David Weigel at Slate explains:

This is a hell of a get by Charles Johnson. Starting on Sunday, as Sarah Palin kept explaining that her version of the Paul Revere “Midnight Ride” was historically accurate, Palin fans emerged on Wikipedia to “fix” the Revere biography. Palin’s taking heat for saying Revere “warned the British”? No problem: Just add the line in italics.

Revere did not shout the phrase later attributed to him (“The British are coming!”), largely because the mission depended on secrecy and the countryside was filled with British army patrols; also, most colonial residents at the time considered themselves British as they were all legally British subjects.

How long will it be before the Wiki moderators are forced to block the Palinistas from trying to rewrite history according to the world inside Sarah’s noggin?

But, hold on there– maybe she’s right! In a weird, Bizzaro world/universe kind of way, that is.

Could Sarah be the promised of avatar of quantum mechanics,  the human incarnation of Schrodinger’s Cat?  Will she be responsible for resolving a paradox that has baffled some of the greatest scientific minds of the last century?

Is Sarah the embodiment of QM’s Many Worlds Theory,  and by extension, the new Multiverse Theory proposed by Stanford University’s Leonard Susskind and UC Berkley’s Raphael Bousso?

Graphical representation of “the supersymmetric multiverse with vanishing cosmological constant”

MIT’s Technology Review sets the table:

The Multiverse Interpretation of Quantum Mechanics,

The many worlds interpretation of quantum mechanics is the idea that all possible alternate histories of the universe actually exist. At every point in time, the universe splits into a multitude of existences in which every possible outcome of each quantum process actually happens….

This implies that there are an infinite number of universes, or at least a very large number of them.

That’s weird but it is a small price to pay, say quantum physicists, for the sanity the many worlds interpretation brings to the otherwise crazy notion of quantum mechanics. The reason many physicists love the many worlds idea is that it explains away all the strange paradoxes of quantum mechanics…

Let’s put the many world interpretation aside for a moment and look at another strange idea in modern physics. This is the idea that our universe was born along with a large, possibly infinite, number of other universes. So our cosmos is just one tiny corner of a much larger multiverse.

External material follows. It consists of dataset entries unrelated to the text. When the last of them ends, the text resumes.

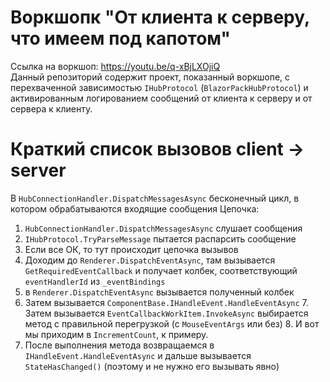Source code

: # Воркшопк "От клиента к серверу, что имеем под капотом"
Ссылка на воркшоп: https://youtu.be/q-xBjLXOjiQ \
Данный репозиторий содержит проект, показанный воркшопе, с перехваченной зависимостью `IHubProtocol` (`BlazorPackHubProtocol`) и активированным логированием сообщений от клиента к серверу и от сервера к клиенту.

# Краткий список вызовов client -> server
В `HubConnectionHandler.DispatchMessagesAsync` бесконечный цикл, в котором обрабатываются входящие сообщения
Цепочка:
1. `HubConnectionHandler.DispatchMessagesAsync` слушает сообщения
2. `IHubProtocol.TryParseMessage` пытается распарсить сообщение
3. Если все ОК, то тут происходит цепочка вызывов
4. Доходим до `Renderer.DispatchEventAsync`, там вызывается `GetRequiredEventCallback` и получает колбек, соответствующий `eventHandlerId` из `_eventBindings` 
5. в `Renderer.DispatchEventAsync` вызывается полученный колбек 
  6. Затем вызывается `ComponentBase.IHandleEvent.HandleEventAsync`
    7. Затем вызывается `EventCallbackWorkItem.InvokeAsync` выбирается метод с правильной перегрузкой (с `MouseEventArgs` или без) 
			8. И вот мы приходим в `IncrementCount`, к примеру.
  9. После выполнения метода возвращаемся в `IHandleEvent.HandleEventAsync` и дальше вызывается `StateHasChanged()` (поэтому и не нужно его вызывать явно)
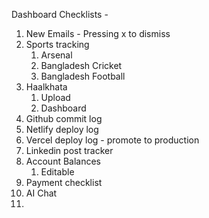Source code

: 
Dashboard Checklists - 

1. New Emails - Pressing x to dismiss
2. Sports tracking
	1. Arsenal
	2. Bangladesh Cricket
	3. Bangladesh Football
3. Haalkhata
	1. Upload
	2. Dashboard
4. Github commit log
5. Netlify deploy log
6. Vercel deploy log - promote to production
7. Linkedin post tracker
8. Account Balances 
	1. Editable
9. Payment checklist
10. AI Chat
11. 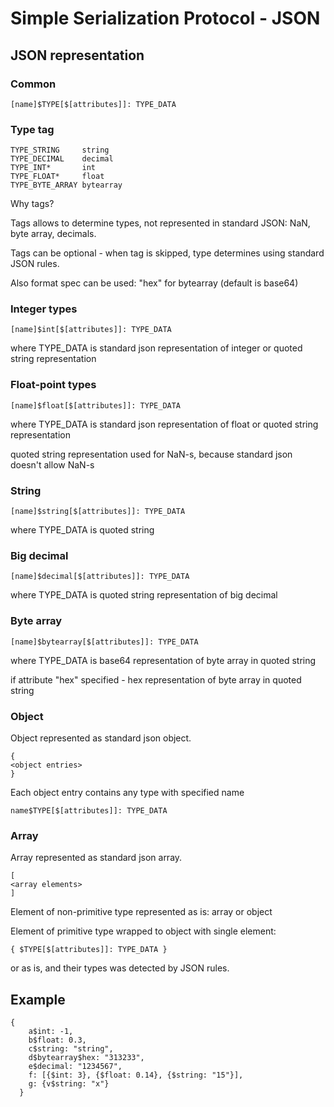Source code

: # Simple Serialization Protocol - JSON

## JSON representation

### Common

	[name]$TYPE[$[attributes]]: TYPE_DATA
	
### Type tag

	TYPE_STRING     string
	TYPE_DECIMAL    decimal
	TYPE_INT*       int
	TYPE_FLOAT*     float
	TYPE_BYTE_ARRAY bytearray
	
Why tags?

Tags allows to determine types, not represented in standard JSON: NaN, byte array, decimals.

Tags can be optional - when tag is skipped, type determines using standard JSON rules.

Also format spec can be used: "hex" for bytearray (default is base64)

### Integer types

	[name]$int[$[attributes]]: TYPE_DATA
	
where TYPE_DATA is standard json representation of integer or quoted string representation

### Float-point types

	[name]$float[$[attributes]]: TYPE_DATA

where TYPE_DATA is standard json representation of float or quoted string representation

quoted string representation used for NaN-s, because standard json doesn't allow NaN-s

### String

	[name]$string[$[attributes]]: TYPE_DATA

where TYPE_DATA is quoted string

### Big decimal
  
	[name]$decimal[$[attributes]]: TYPE_DATA

where TYPE_DATA is quoted string representation of big decimal

### Byte array
  
	[name]$bytearray[$[attributes]]: TYPE_DATA

where TYPE_DATA is base64 representation of byte array in quoted string

if attribute "hex" specified - hex representation of byte array in quoted string

### Object

Object represented as standard json object.

	{
	<object entries>
	}

Each object entry contains any type with specified name

	name$TYPE[$[attributes]]: TYPE_DATA
    
### Array

Array represented as standard json array.

	[
	<array elements>
	]

Element of non-primitive type represented as is: array or object

Element of primitive type wrapped to object with single element:

	{ $TYPE[$[attributes]]: TYPE_DATA }
	
or as is, and their types was detected by JSON rules.


## Example

	{
		a$int: -1,
		b$float: 0.3,
		c$string: "string",
		d$bytearray$hex: "313233",
		e$decimal: "1234567",
		f: [{$int: 3}, {$float: 0.14}, {$string: "15"}],
		g: {v$string: "x"}
      }
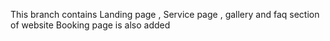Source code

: This branch contains Landing page , Service page , gallery and faq section of website
Booking page is also added

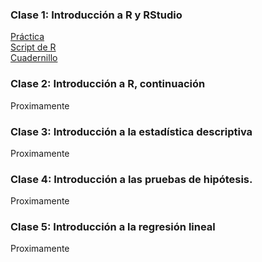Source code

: ### Clase 1: Introducción a R y RStudio

[Práctica](https://github.com/a2b2c-cursos/analisis_de_datos_con_r_octubre_2020/blob/gh-pages/clases/practica_dia_1.docx)  
[Script de R](https://github.com/a2b2c-cursos/analisis_de_datos_con_r_octubre_2020/blob/gh-pages/clases/dia_1.R)  
[Cuadernillo](https://rpubs.com/msbeckel/cursoR_dia1)  

### Clase 2: Introducción a R, continuación

Proximamente

### Clase 3: Introducción a la estadística descriptiva

Proximamente

### Clase 4: Introducción a las pruebas de hipótesis.

Proximamente

### Clase 5: Introducción a la regresión lineal
 
Proximamente
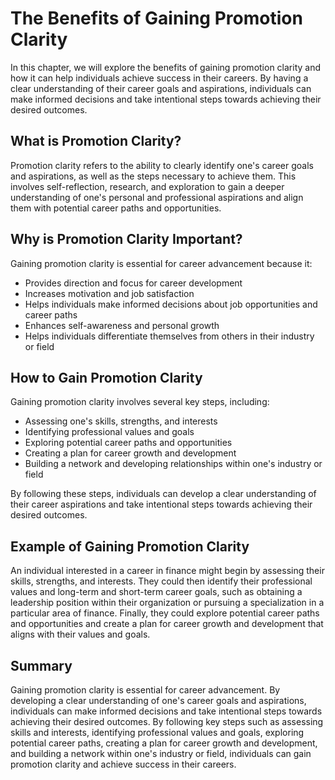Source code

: The Benefits of Gaining Promotion Clarity
==================================================================

In this chapter, we will explore the benefits of gaining promotion clarity and how it can help individuals achieve success in their careers. By having a clear understanding of their career goals and aspirations, individuals can make informed decisions and take intentional steps towards achieving their desired outcomes.

What is Promotion Clarity?
--------------------------

Promotion clarity refers to the ability to clearly identify one's career goals and aspirations, as well as the steps necessary to achieve them. This involves self-reflection, research, and exploration to gain a deeper understanding of one's personal and professional aspirations and align them with potential career paths and opportunities.

Why is Promotion Clarity Important?
-----------------------------------

Gaining promotion clarity is essential for career advancement because it:

* Provides direction and focus for career development
* Increases motivation and job satisfaction
* Helps individuals make informed decisions about job opportunities and career paths
* Enhances self-awareness and personal growth
* Helps individuals differentiate themselves from others in their industry or field

How to Gain Promotion Clarity
-----------------------------

Gaining promotion clarity involves several key steps, including:

* Assessing one's skills, strengths, and interests
* Identifying professional values and goals
* Exploring potential career paths and opportunities
* Creating a plan for career growth and development
* Building a network and developing relationships within one's industry or field

By following these steps, individuals can develop a clear understanding of their career aspirations and take intentional steps towards achieving their desired outcomes.

Example of Gaining Promotion Clarity
------------------------------------

An individual interested in a career in finance might begin by assessing their skills, strengths, and interests. They could then identify their professional values and long-term and short-term career goals, such as obtaining a leadership position within their organization or pursuing a specialization in a particular area of finance. Finally, they could explore potential career paths and opportunities and create a plan for career growth and development that aligns with their values and goals.

Summary
-------

Gaining promotion clarity is essential for career advancement. By developing a clear understanding of one's career goals and aspirations, individuals can make informed decisions and take intentional steps towards achieving their desired outcomes. By following key steps such as assessing skills and interests, identifying professional values and goals, exploring potential career paths, creating a plan for career growth and development, and building a network within one's industry or field, individuals can gain promotion clarity and achieve success in their careers.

Today, Leonard Susskind at Stanford University in Palo Alto and Raphael Bousso at the University of California, Berkeley, put forward the idea that the multiverse and the many worlds interpretation of quantum mechanics are formally equivalent.

But there is a caveat. The equivalence only holds if both quantum mechanics and the multiverse take special forms…

Is Sarah one of those “special forms? ” Is it possible that her very existence embodies ” the otherwise crazy notion of quantum mechanics” and “explains away all the strange paradoxes of quantum mechanics”?  Is she “a small price to pay…for the sanity the many worlds interpretation brings to the otherwise crazy notion of quantum mechanics”?

Is it too early in the morning to be hallucinating this much?

We report, you decide.

UPDATE: Even Fux News gets sucked into the Many Worlds black hole vortex of the Palin Multiverse.

Here Fux does a segment on the Rethug presidential wannabes, and when it comes to covering their own employee, features a picture of Tina Fey instead.

To quote Robin Williams: Reality– what a concept!